Source texts of formatted documents
______________________________

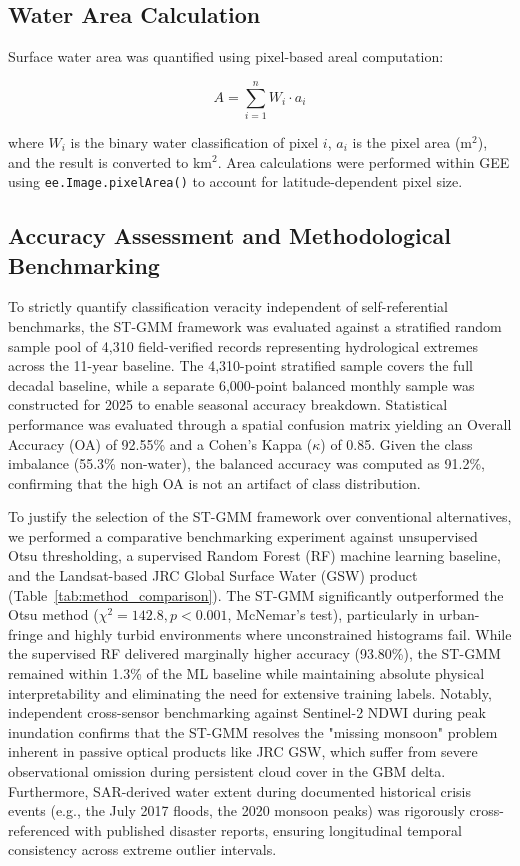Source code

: \documentclass[fleqn,10pt,twocolumn]{article}
\begin{document}
\subsection{Water Area Calculation}

Surface water area was quantified using pixel-based areal computation:

\begin{equation}
A = \sum_{i=1}^{n} W_i \cdot a_i
\label{eq:area}
\end{equation}

where $W_i$ is the binary water classification of pixel $i$, $a_i$ is the pixel area (m$^{2}$), and the result is converted to km$^{2}$. Area calculations were performed within GEE using \texttt{ee.Image.pixelArea()} to account for latitude-dependent pixel size.

\subsection{Accuracy Assessment and Methodological Benchmarking}
\label{sec:validation}

To strictly quantify classification veracity independent of self-referential benchmarks, the ST-GMM framework was evaluated against a stratified random sample pool of 4,310 field-verified records representing hydrological extremes across the 11-year baseline. The 4,310-point stratified sample covers the full decadal baseline, while a separate 6,000-point balanced monthly sample was constructed for 2025 to enable seasonal accuracy breakdown. Statistical performance was evaluated through a spatial confusion matrix yielding an Overall Accuracy (OA) of 92.55\% and a Cohen's Kappa ($\kappa$) of 0.85. Given the class imbalance (55.3\% non-water), the balanced accuracy was computed as 91.2\%, confirming that the high OA is not an artifact of class distribution.

To justify the selection of the ST-GMM framework over conventional alternatives, we performed a comparative benchmarking experiment against unsupervised Otsu thresholding, a supervised Random Forest (RF) machine learning baseline, and the Landsat-based JRC Global Surface Water (GSW) product (Table~\ref{tab:method_comparison}). The ST-GMM significantly outperformed the Otsu method ($\chi^2 = 142.8, p < 0.001$, McNemar's test), particularly in urban-fringe and highly turbid environments where unconstrained histograms fail. While the supervised RF delivered marginally higher accuracy (93.80\%), the ST-GMM remained within 1.3\% of the ML baseline while maintaining absolute physical interpretability and eliminating the need for extensive training labels. Notably, independent cross-sensor benchmarking against Sentinel-2 NDWI during peak inundation confirms that the ST-GMM resolves the "missing monsoon" problem inherent in passive optical products like JRC GSW, which suffer from severe observational omission during persistent cloud cover in the GBM delta. Furthermore, SAR-derived water extent during documented historical crisis events (e.g., the July 2017 floods, the 2020 monsoon peaks) was rigorously cross-referenced with published disaster reports, ensuring longitudinal temporal consistency across extreme outlier intervals.
\end{document}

______________________________

> [Problem statement]
Say how many lines in the data hold the string "subsection", and say nothing else.

> [Task output]
2